Playing out of the Western Conference, their only true blow-out was a 42-12 loss at Vancouver College back on Sept. 22.
Carson, in fact, has been prepping for its opening-round Subway Bowl game since Oct. 20 because after losing to a rapidly-improving Mt. Douglas Rams team 33-27 at home on Oct 19, it has endured a cancelled game due to folding this season of the Belmont Bulldogs, and then a scheduled bye on the final weekend of the regular season.
Yet an upset of the Ravens will take the Eagles’ best effort of the season.
Carson Graham is one of the province’s best passing teams, and with senior quarterback Charlie McMillan gaining more and more comfort in the team’s new Air Raid offence, the abilities of its receiving core, around star Liam Scott, have shown great depth.
“We have Liam that we can feed but we’ve got four or five receivers that have all had great opportunities to catch the ball,” said Brady.

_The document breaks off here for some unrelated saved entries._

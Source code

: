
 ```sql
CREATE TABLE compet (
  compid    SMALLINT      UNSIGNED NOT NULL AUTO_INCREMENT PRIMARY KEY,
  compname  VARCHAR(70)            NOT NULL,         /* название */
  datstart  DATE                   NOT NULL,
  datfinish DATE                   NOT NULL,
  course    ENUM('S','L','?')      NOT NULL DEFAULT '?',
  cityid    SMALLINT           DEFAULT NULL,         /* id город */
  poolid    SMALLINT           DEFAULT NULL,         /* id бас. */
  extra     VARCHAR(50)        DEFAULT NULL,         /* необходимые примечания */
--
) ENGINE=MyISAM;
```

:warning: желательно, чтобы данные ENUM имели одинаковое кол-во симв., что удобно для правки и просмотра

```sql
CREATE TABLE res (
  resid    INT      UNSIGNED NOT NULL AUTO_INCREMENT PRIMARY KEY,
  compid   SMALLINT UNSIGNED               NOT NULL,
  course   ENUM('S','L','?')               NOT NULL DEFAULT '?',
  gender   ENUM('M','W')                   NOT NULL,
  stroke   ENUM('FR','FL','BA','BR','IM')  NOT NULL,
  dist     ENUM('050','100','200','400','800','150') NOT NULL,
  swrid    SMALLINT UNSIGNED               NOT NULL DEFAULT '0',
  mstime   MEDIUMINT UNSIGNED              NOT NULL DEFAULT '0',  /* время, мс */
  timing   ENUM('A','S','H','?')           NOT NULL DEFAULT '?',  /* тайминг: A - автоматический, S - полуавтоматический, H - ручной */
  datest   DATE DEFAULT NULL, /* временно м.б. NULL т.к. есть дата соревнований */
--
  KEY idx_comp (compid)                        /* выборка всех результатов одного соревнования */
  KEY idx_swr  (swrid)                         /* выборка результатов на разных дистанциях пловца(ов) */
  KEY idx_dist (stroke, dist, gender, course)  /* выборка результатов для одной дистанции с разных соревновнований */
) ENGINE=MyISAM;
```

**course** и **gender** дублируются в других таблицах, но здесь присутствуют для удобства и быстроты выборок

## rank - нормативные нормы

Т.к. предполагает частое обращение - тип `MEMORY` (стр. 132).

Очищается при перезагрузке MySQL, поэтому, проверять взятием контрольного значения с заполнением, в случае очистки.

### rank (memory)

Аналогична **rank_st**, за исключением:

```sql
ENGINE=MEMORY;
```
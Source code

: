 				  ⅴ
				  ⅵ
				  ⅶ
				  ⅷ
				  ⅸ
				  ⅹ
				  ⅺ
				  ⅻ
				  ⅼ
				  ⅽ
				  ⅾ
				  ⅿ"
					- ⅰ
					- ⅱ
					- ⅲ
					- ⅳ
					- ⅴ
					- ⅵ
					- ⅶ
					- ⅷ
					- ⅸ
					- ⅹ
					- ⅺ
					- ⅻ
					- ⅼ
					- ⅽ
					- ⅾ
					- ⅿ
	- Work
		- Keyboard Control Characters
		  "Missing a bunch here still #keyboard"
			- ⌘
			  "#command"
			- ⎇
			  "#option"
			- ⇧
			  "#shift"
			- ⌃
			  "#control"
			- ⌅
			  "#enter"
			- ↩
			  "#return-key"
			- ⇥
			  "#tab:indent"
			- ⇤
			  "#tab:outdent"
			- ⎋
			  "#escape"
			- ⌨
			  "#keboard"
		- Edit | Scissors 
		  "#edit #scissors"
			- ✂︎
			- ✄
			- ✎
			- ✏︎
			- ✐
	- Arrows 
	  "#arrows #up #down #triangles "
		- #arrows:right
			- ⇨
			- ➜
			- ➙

The team also made a tweak to its running game, when it asked starting defensive end Parker Henderson to do double-duty and line-up in the offensive backfield.
In the loss to Mt. Douglas, Henderson rushed 18 times for 85 yards and a touchdown.
The Carson Graham defensive line brings size and is a veteran-laden group, with linebacker Mahyar Hosseini and both Kwame Mensah and Kinneth Balucos in the secondary, all seniors, providing their experience.
“This season has been a tough one in the sense that we have won the games we were supposed to win,” said Brady. “Now, we’re trying to win one of the games that we’re not favoured to win.”
With the size of the Eagles’ task at hand, they could do a lot worse than feeding off the karma which will envelope Terry Fox field on Saturday as their head coach’s former university team is honoured.
Maybe it’s the football gods’ way of say of saying that this is a game that you don’t want to miss.
The winner of Saturday’s game will be paired against the winner of tonight’s other opening-round game between Notre Dame and W.J. Mouat, in a quarterfinal game likely to be one of five staged Nov. 17 at B.C. Place Stadium.